I had no idea what to say.  How can I explain to my somewhat shy and fairly intelligent daughter that this is just not something that she needs to partake in.  And furthermore, WHY?!?!? (I scream in my head) do I even NEED to explain to her that it is just completely outside of the realm of possibility that she would ever be on that show?!?  I know, I know, crappy-ass, not-so-super mom here, (remember what you're reading).

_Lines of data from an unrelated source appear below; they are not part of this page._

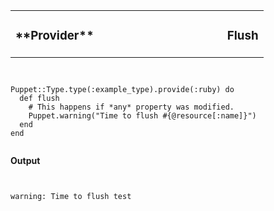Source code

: <table width=100%>
  <tr>
    <td style="text-align: left"><h3>
      **Provider**
    </h3></td>
    <td width=65% style="text-align: right"><h3>
      Flush
    </h3></td>
  </tr>
</table>

<pre><code data-trim class="ruby">

Puppet::Type.type(:example_type).provide(:ruby) do
  def flush
    # This happens if *any* property was modified.
    Puppet.warning("Time to flush #{@resource[:name]}")
  end
end

</code></pre>

**Output**

<pre><code data-trim class="ruby">

warning: Time to flush test

</code></pre>
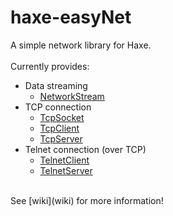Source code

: # haxe-easyNet

A simple network library for Haxe.
<br/>
<br/>
Currently provides:
* Data streaming
  * [NetworkStream](wiki/rn.net.io.NetworkStream#networkstream)
* TCP connection
  * [TcpSocket](wiki/rn.net.tcp.TcpSocket#tcpsocket)
  * [TcpClient](wiki/rn.net.tcp.TcpClient#tcpclient)
  * [TcpServer](wiki/rn.net.tcp.TcpServer#tcpserver)
* Telnet connection (over TCP)
  * [TelnetClient](wiki/rn.net.tcp.telnet.TelnetClient#telnetclient)
  * [TelnetServer](wiki/rn.net.tcp.telnet.TelnetServer#telnetserver)
<br/>
See [wiki](wiki) for more information!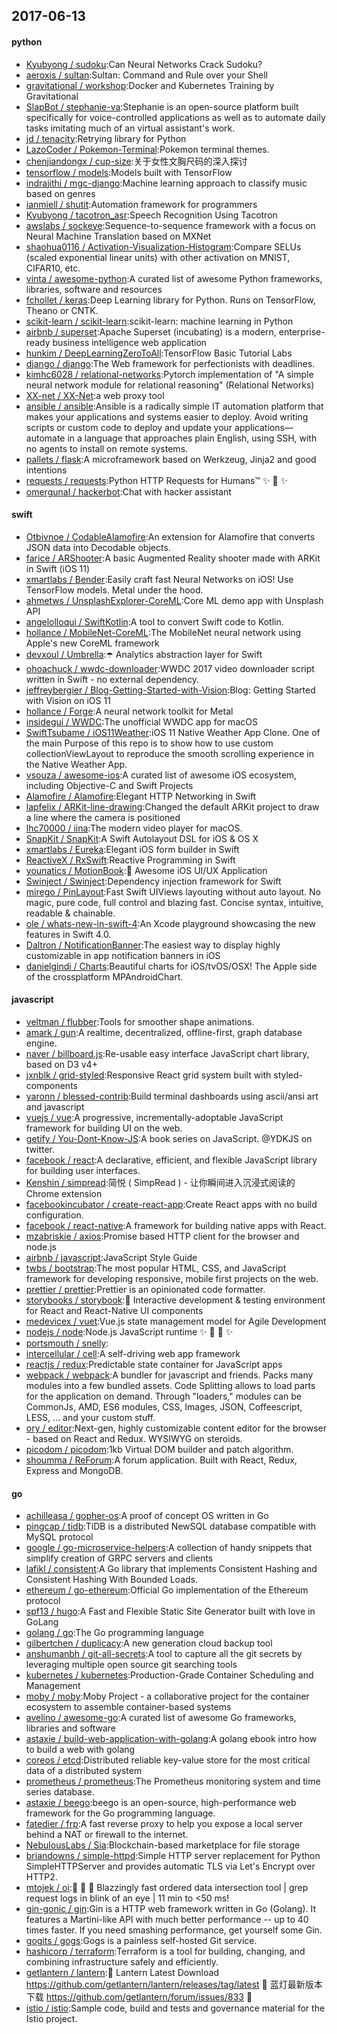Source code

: ## 2017-06-13

#### python
* [Kyubyong / sudoku](https://github.com/Kyubyong/sudoku):Can Neural Networks Crack Sudoku?
* [aeroxis / sultan](https://github.com/aeroxis/sultan):Sultan: Command and Rule over your Shell
* [gravitational / workshop](https://github.com/gravitational/workshop):Docker and Kubernetes Training by Gravitational
* [SlapBot / stephanie-va](https://github.com/SlapBot/stephanie-va):Stephanie is an open-source platform built specifically for voice-controlled applications as well as to automate daily tasks imitating much of an virtual assistant's work.
* [jd / tenacity](https://github.com/jd/tenacity):Retrying library for Python
* [LazoCoder / Pokemon-Terminal](https://github.com/LazoCoder/Pokemon-Terminal):Pokemon terminal themes.
* [chenjiandongx / cup-size](https://github.com/chenjiandongx/cup-size):关于女性文胸尺码的深入探讨
* [tensorflow / models](https://github.com/tensorflow/models):Models built with TensorFlow
* [indrajithi / mgc-django](https://github.com/indrajithi/mgc-django):Machine learning approach to classify music based on genres
* [ianmiell / shutit](https://github.com/ianmiell/shutit):Automation framework for programmers
* [Kyubyong / tacotron_asr](https://github.com/Kyubyong/tacotron_asr):Speech Recognition Using Tacotron
* [awslabs / sockeye](https://github.com/awslabs/sockeye):Sequence-to-sequence framework with a focus on Neural Machine Translation based on MXNet
* [shaohua0116 / Activation-Visualization-Histogram](https://github.com/shaohua0116/Activation-Visualization-Histogram):Compare SELUs (scaled exponential linear units) with other activation on MNIST, CIFAR10, etc.
* [vinta / awesome-python](https://github.com/vinta/awesome-python):A curated list of awesome Python frameworks, libraries, software and resources
* [fchollet / keras](https://github.com/fchollet/keras):Deep Learning library for Python. Runs on TensorFlow, Theano or CNTK.
* [scikit-learn / scikit-learn](https://github.com/scikit-learn/scikit-learn):scikit-learn: machine learning in Python
* [airbnb / superset](https://github.com/airbnb/superset):Apache Superset (incubating) is a modern, enterprise-ready business intelligence web application
* [hunkim / DeepLearningZeroToAll](https://github.com/hunkim/DeepLearningZeroToAll):TensorFlow Basic Tutorial Labs
* [django / django](https://github.com/django/django):The Web framework for perfectionists with deadlines.
* [kimhc6028 / relational-networks](https://github.com/kimhc6028/relational-networks):Pytorch implementation of "A simple neural network module for relational reasoning" (Relational Networks)
* [XX-net / XX-Net](https://github.com/XX-net/XX-Net):a web proxy tool
* [ansible / ansible](https://github.com/ansible/ansible):Ansible is a radically simple IT automation platform that makes your applications and systems easier to deploy. Avoid writing scripts or custom code to deploy and update your applications— automate in a language that approaches plain English, using SSH, with no agents to install on remote systems.
* [pallets / flask](https://github.com/pallets/flask):A microframework based on Werkzeug, Jinja2 and good intentions
* [requests / requests](https://github.com/requests/requests):Python HTTP Requests for Humans™ ✨ 🍰 ✨
* [omergunal / hackerbot](https://github.com/omergunal/hackerbot):Chat with hacker assistant

#### swift
* [Otbivnoe / CodableAlamofire](https://github.com/Otbivnoe/CodableAlamofire):An extension for Alamofire that converts JSON data into Decodable objects.
* [farice / ARShooter](https://github.com/farice/ARShooter):A basic Augmented Reality shooter made with ARKit in Swift (iOS 11)
* [xmartlabs / Bender](https://github.com/xmartlabs/Bender):Easily craft fast Neural Networks on iOS! Use TensorFlow models. Metal under the hood.
* [ahmetws / UnsplashExplorer-CoreML](https://github.com/ahmetws/UnsplashExplorer-CoreML):Core ML demo app with Unsplash API
* [angelolloqui / SwiftKotlin](https://github.com/angelolloqui/SwiftKotlin):A tool to convert Swift code to Kotlin.
* [hollance / MobileNet-CoreML](https://github.com/hollance/MobileNet-CoreML):The MobileNet neural network using Apple's new CoreML framework
* [devxoul / Umbrella](https://github.com/devxoul/Umbrella):☂️ Analytics abstraction layer for Swift
* [ohoachuck / wwdc-downloader](https://github.com/ohoachuck/wwdc-downloader):WWDC 2017 video downloader script written in Swift - no external dependency.
* [jeffreybergier / Blog-Getting-Started-with-Vision](https://github.com/jeffreybergier/Blog-Getting-Started-with-Vision):Blog: Getting Started with Vision on iOS 11
* [hollance / Forge](https://github.com/hollance/Forge):A neural network toolkit for Metal
* [insidegui / WWDC](https://github.com/insidegui/WWDC):The unofficial WWDC app for macOS
* [SwiftTsubame / iOS11Weather](https://github.com/SwiftTsubame/iOS11Weather):iOS 11 Native Weather App Clone. One of the main Purpose of this repo is to show how to use custom collectionViewLayout to reproduce the smooth scrolling experience in the Native Weather App.
* [vsouza / awesome-ios](https://github.com/vsouza/awesome-ios):A curated list of awesome iOS ecosystem, including Objective-C and Swift Projects
* [Alamofire / Alamofire](https://github.com/Alamofire/Alamofire):Elegant HTTP Networking in Swift
* [lapfelix / ARKit-line-drawing](https://github.com/lapfelix/ARKit-line-drawing):Changed the default ARKit project to draw a line where the camera is positioned
* [lhc70000 / iina](https://github.com/lhc70000/iina):The modern video player for macOS.
* [SnapKit / SnapKit](https://github.com/SnapKit/SnapKit):A Swift Autolayout DSL for iOS & OS X
* [xmartlabs / Eureka](https://github.com/xmartlabs/Eureka):Elegant iOS form builder in Swift
* [ReactiveX / RxSwift](https://github.com/ReactiveX/RxSwift):Reactive Programming in Swift
* [younatics / MotionBook](https://github.com/younatics/MotionBook):📖 Awesome iOS UI/UX Application
* [Swinject / Swinject](https://github.com/Swinject/Swinject):Dependency injection framework for Swift
* [mirego / PinLayout](https://github.com/mirego/PinLayout):Fast Swift UIViews layouting without auto layout. No magic, pure code, full control and blazing fast. Concise syntax, intuitive, readable & chainable.
* [ole / whats-new-in-swift-4](https://github.com/ole/whats-new-in-swift-4):An Xcode playground showcasing the new features in Swift 4.0.
* [Daltron / NotificationBanner](https://github.com/Daltron/NotificationBanner):The easiest way to display highly customizable in app notification banners in iOS
* [danielgindi / Charts](https://github.com/danielgindi/Charts):Beautiful charts for iOS/tvOS/OSX! The Apple side of the crossplatform MPAndroidChart.

#### javascript
* [veltman / flubber](https://github.com/veltman/flubber):Tools for smoother shape animations.
* [amark / gun](https://github.com/amark/gun):A realtime, decentralized, offline-first, graph database engine.
* [naver / billboard.js](https://github.com/naver/billboard.js):Re-usable easy interface JavaScript chart library, based on D3 v4+
* [jxnblk / grid-styled](https://github.com/jxnblk/grid-styled):Responsive React grid system built with styled-components
* [yaronn / blessed-contrib](https://github.com/yaronn/blessed-contrib):Build terminal dashboards using ascii/ansi art and javascript
* [vuejs / vue](https://github.com/vuejs/vue):A progressive, incrementally-adoptable JavaScript framework for building UI on the web.
* [getify / You-Dont-Know-JS](https://github.com/getify/You-Dont-Know-JS):A book series on JavaScript. @YDKJS on twitter.
* [facebook / react](https://github.com/facebook/react):A declarative, efficient, and flexible JavaScript library for building user interfaces.
* [Kenshin / simpread](https://github.com/Kenshin/simpread):简悦 ( SimpRead ) - 让你瞬间进入沉浸式阅读的 Chrome extension
* [facebookincubator / create-react-app](https://github.com/facebookincubator/create-react-app):Create React apps with no build configuration.
* [facebook / react-native](https://github.com/facebook/react-native):A framework for building native apps with React.
* [mzabriskie / axios](https://github.com/mzabriskie/axios):Promise based HTTP client for the browser and node.js
* [airbnb / javascript](https://github.com/airbnb/javascript):JavaScript Style Guide
* [twbs / bootstrap](https://github.com/twbs/bootstrap):The most popular HTML, CSS, and JavaScript framework for developing responsive, mobile first projects on the web.
* [prettier / prettier](https://github.com/prettier/prettier):Prettier is an opinionated code formatter.
* [storybooks / storybook](https://github.com/storybooks/storybook):📓 Interactive development & testing environment for React and React-Native UI components
* [medevicex / vuet](https://github.com/medevicex/vuet):Vue.js state management model for Agile Development
* [nodejs / node](https://github.com/nodejs/node):Node.js JavaScript runtime ✨ 🐢 🚀 ✨
* [portsmouth / snelly](https://github.com/portsmouth/snelly):
* [intercellular / cell](https://github.com/intercellular/cell):A self-driving web app framework
* [reactjs / redux](https://github.com/reactjs/redux):Predictable state container for JavaScript apps
* [webpack / webpack](https://github.com/webpack/webpack):A bundler for javascript and friends. Packs many modules into a few bundled assets. Code Splitting allows to load parts for the application on demand. Through "loaders," modules can be CommonJs, AMD, ES6 modules, CSS, Images, JSON, Coffeescript, LESS, ... and your custom stuff.
* [ory / editor](https://github.com/ory/editor):Next-gen, highly customizable content editor for the browser - based on React and Redux. WYSIWYG on steroids.
* [picodom / picodom](https://github.com/picodom/picodom):1kb Virtual DOM builder and patch algorithm.
* [shoumma / ReForum](https://github.com/shoumma/ReForum):A forum application. Built with React, Redux, Express and MongoDB.

#### go
* [achilleasa / gopher-os](https://github.com/achilleasa/gopher-os):A proof of concept OS written in Go
* [pingcap / tidb](https://github.com/pingcap/tidb):TiDB is a distributed NewSQL database compatible with MySQL protocol
* [google / go-microservice-helpers](https://github.com/google/go-microservice-helpers):A collection of handy snippets that simplify creation of GRPC servers and clients
* [lafikl / consistent](https://github.com/lafikl/consistent):A Go library that implements Consistent Hashing and Consistent Hashing With Bounded Loads.
* [ethereum / go-ethereum](https://github.com/ethereum/go-ethereum):Official Go implementation of the Ethereum protocol
* [spf13 / hugo](https://github.com/spf13/hugo):A Fast and Flexible Static Site Generator built with love in GoLang
* [golang / go](https://github.com/golang/go):The Go programming language
* [gilbertchen / duplicacy](https://github.com/gilbertchen/duplicacy):A new generation cloud backup tool
* [anshumanbh / git-all-secrets](https://github.com/anshumanbh/git-all-secrets):A tool to capture all the git secrets by leveraging multiple open source git searching tools
* [kubernetes / kubernetes](https://github.com/kubernetes/kubernetes):Production-Grade Container Scheduling and Management
* [moby / moby](https://github.com/moby/moby):Moby Project - a collaborative project for the container ecosystem to assemble container-based systems
* [avelino / awesome-go](https://github.com/avelino/awesome-go):A curated list of awesome Go frameworks, libraries and software
* [astaxie / build-web-application-with-golang](https://github.com/astaxie/build-web-application-with-golang):A golang ebook intro how to build a web with golang
* [coreos / etcd](https://github.com/coreos/etcd):Distributed reliable key-value store for the most critical data of a distributed system
* [prometheus / prometheus](https://github.com/prometheus/prometheus):The Prometheus monitoring system and time series database.
* [astaxie / beego](https://github.com/astaxie/beego):beego is an open-source, high-performance web framework for the Go programming language.
* [fatedier / frp](https://github.com/fatedier/frp):A fast reverse proxy to help you expose a local server behind a NAT or firewall to the internet.
* [NebulousLabs / Sia](https://github.com/NebulousLabs/Sia):Blockchain-based marketplace for file storage
* [briandowns / simple-httpd](https://github.com/briandowns/simple-httpd):Simple HTTP server replacement for Python SimpleHTTPServer and provides automatic TLS via Let's Encrypt over HTTP2.
* [mtojek / oi](https://github.com/mtojek/oi):🚀 🚀 🚀 Blazzingly fast ordered data intersection tool | grep request logs in blink of an eye | 11 min to <50 ms!
* [gin-gonic / gin](https://github.com/gin-gonic/gin):Gin is a HTTP web framework written in Go (Golang). It features a Martini-like API with much better performance -- up to 40 times faster. If you need smashing performance, get yourself some Gin.
* [gogits / gogs](https://github.com/gogits/gogs):Gogs is a painless self-hosted Git service.
* [hashicorp / terraform](https://github.com/hashicorp/terraform):Terraform is a tool for building, changing, and combining infrastructure safely and efficiently.
* [getlantern / lantern](https://github.com/getlantern/lantern):🔴 Lantern Latest Download https://github.com/getlantern/lantern/releases/tag/latest 🔴 蓝灯最新版本下载 https://github.com/getlantern/forum/issues/833 🔴
* [istio / istio](https://github.com/istio/istio):Sample code, build and tests and governance material for the Istio project.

I should be encouraging and finding ways to fire up her imagination and--I just couldn't do it.  I didn't have the patience or the imagination myself to come up with anything that wasn't precisely just shitty.  Shitty.  

I was like, "I really don't want to discourage you, but you do understand that these people are competing for a show in Las Vegas, right?  I mean, they are doing magic and acrobatics and laser shows." (Sometimes all in the same act.)  Moo, "Yeah, I know.  That's why I have to come up with something really amazing."  I should be proud, I really should, but I just find it stupefying that she thinks she can do anything that would get here near that show.  And I feel like a crappy-ass super dream-crusher.  

Here's the irony of it all--I was a theatre major in college.  I should be the one encouraging her yearnings to perform and finding an outlet for some of her dream-chasing.  We did do a Christmas play last year and I did sign her up for Stage Camp this summer.  But I am also living in East Bumblestick PA.  Not the Big Apple, not LA.  I did not move to the city so many moons ago, because I was not ambitious or driven enough to chase those dreams myself.  My degree is in Technical Theater because that was the "practical" choice, but even the "practical" choices in Theater are really still require a drive and ambition I just don't seem to possess.
........

I still feel guilty reading this.  What I should possess is the selflessness and encouragement of a mother who wants her child to dream big dreams and follow them, but that feels a little foolish and, well, impractical.  I want to be encouraging and inspiring but usually my more realistic side wins.

And honestly I feel like it's a daily battle when Disney and Nickelodeon try to make these child stars seem so down-to-earth and real to our kids.  I mean, of course they are real people, but their lives are not "real" in the grand scheme of our daily living.  It is just NOT typical to have a successful acting/singing career in your tween and teen years.  They would not have our children think so.  It's like something else you can simply choose to do, like joining the soccer team or playing an instrument.  THAT is what bothers me.  Are those kids talented?  Sure. (Mostly, I think.)  But I don't think those companies/networks properly convey how unique their lifestyles are.  This is why American Idol has weeks of "audition" episodes--because anyone and everyone thinks they can just do it because they want to.  Not necessarily because they are talented enough and/or trained hard enough to do so.

And anyway, that's entirely NOT the tangent on which I wanted to fly off.  My whole point here is that I feel like an abysmal failure as a mother, to not be lifting up my wonderful daughter on a cloud of her dreams when all I can think about is that clouds aren't solid and she'll likely come crashing through and down to the ground sooner rather than later.

And the fact is I think she is so truly wonderful.  She is very smart, gets along well in school, plays clarinet like a boss (which is simply amazing to me since I can't read music to save my life--I may as well be reading Chinese) and she is a Girl Scout (and a much better one than I was).  She's even in another play right now.  She is AWESOME. I am amazingly proud of her.  And there are no acrobatics, magic or laser shows that can beat that.